START DATA LISTING
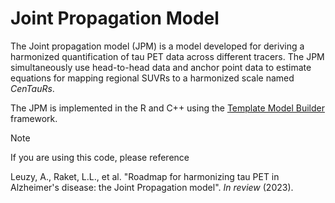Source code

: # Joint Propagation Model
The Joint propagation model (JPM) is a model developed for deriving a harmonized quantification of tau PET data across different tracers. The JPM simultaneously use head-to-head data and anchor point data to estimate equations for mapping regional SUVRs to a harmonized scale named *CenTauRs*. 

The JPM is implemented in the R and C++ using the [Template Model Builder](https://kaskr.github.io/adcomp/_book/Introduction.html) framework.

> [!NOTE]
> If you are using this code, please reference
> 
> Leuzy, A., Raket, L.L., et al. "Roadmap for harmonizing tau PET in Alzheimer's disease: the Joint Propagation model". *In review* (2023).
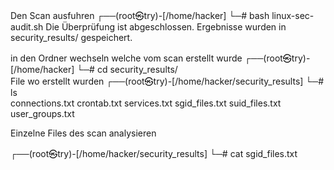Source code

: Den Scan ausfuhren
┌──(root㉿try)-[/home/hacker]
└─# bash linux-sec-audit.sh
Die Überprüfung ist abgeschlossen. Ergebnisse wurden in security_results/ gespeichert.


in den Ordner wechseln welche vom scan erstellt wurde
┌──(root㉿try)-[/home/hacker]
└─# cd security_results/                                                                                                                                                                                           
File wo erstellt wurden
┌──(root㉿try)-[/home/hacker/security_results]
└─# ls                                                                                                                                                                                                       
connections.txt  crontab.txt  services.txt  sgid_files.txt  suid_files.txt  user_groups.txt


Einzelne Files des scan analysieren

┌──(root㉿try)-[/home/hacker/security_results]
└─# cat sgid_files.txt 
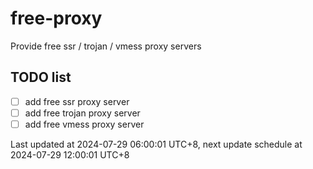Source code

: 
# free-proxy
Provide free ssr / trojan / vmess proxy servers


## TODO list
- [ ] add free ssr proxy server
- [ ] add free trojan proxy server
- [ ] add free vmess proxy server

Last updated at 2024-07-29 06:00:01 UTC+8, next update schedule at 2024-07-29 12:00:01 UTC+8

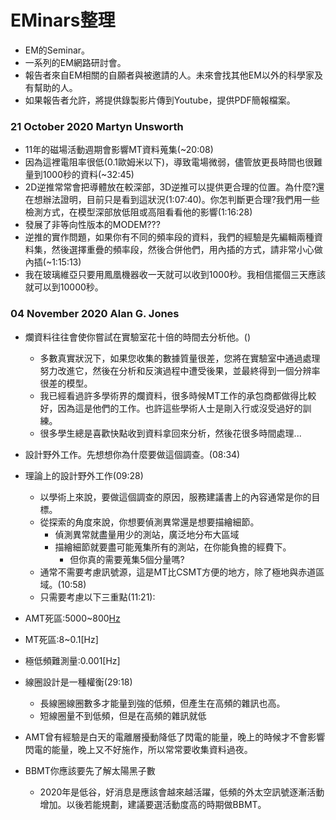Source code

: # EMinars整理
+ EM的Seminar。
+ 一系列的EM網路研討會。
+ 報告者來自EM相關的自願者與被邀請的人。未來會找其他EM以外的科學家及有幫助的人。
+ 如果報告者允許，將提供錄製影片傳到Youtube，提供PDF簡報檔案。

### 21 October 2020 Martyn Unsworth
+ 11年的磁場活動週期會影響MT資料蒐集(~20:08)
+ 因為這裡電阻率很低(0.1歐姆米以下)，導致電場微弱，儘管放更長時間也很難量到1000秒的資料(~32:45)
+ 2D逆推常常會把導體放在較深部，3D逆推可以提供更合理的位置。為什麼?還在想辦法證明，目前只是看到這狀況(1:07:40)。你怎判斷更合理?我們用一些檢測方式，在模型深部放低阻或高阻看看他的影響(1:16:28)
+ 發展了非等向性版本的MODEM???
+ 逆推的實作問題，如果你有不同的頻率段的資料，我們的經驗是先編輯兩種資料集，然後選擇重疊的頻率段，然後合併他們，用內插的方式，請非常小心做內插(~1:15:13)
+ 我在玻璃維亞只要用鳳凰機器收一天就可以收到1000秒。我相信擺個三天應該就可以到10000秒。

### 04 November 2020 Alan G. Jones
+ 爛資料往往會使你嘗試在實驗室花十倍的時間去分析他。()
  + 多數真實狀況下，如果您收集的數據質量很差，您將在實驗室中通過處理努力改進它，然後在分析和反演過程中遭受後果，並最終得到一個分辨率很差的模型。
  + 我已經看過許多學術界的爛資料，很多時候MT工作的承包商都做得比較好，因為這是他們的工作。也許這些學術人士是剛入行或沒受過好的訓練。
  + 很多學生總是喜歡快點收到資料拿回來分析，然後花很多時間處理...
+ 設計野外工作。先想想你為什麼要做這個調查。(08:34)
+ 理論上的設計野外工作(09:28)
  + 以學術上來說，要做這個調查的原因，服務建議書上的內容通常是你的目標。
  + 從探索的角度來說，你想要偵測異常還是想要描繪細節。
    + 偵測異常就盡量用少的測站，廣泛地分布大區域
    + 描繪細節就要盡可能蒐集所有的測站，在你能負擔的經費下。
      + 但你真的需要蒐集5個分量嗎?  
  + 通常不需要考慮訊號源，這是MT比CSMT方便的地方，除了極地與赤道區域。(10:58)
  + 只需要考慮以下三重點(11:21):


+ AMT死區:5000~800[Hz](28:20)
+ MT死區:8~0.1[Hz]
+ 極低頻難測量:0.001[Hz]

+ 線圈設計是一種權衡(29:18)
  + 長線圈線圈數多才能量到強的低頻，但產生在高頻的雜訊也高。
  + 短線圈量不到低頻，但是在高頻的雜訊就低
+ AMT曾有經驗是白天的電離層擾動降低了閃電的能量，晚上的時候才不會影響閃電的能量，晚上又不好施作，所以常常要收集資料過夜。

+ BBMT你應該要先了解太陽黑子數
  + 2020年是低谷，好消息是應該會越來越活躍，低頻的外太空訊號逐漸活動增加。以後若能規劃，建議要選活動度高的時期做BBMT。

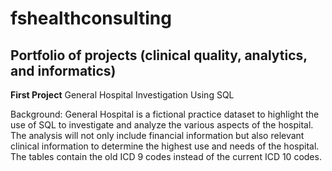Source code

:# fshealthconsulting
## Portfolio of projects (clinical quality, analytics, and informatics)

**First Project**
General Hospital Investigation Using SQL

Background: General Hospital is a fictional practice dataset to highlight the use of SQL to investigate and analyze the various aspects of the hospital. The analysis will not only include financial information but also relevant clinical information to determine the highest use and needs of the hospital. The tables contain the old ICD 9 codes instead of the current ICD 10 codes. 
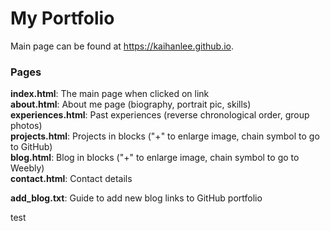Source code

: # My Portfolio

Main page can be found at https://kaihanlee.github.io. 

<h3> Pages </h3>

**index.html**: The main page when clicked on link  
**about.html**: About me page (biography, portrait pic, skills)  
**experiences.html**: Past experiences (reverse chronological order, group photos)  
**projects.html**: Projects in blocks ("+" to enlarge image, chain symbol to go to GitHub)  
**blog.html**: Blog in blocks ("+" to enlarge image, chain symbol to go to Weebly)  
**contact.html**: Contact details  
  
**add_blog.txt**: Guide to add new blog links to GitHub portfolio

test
END DATA LISTING
YOUR OBJECTIVE:
Which lines above contain "free"? Show each of them.

RESULT OF THIS TASK:
# free-proxy
Provide free ssr / trojan / vmess proxy servers
- [ ] add free ssr proxy server
- [ ] add free trojan proxy server
- [ ] add free vmess proxy server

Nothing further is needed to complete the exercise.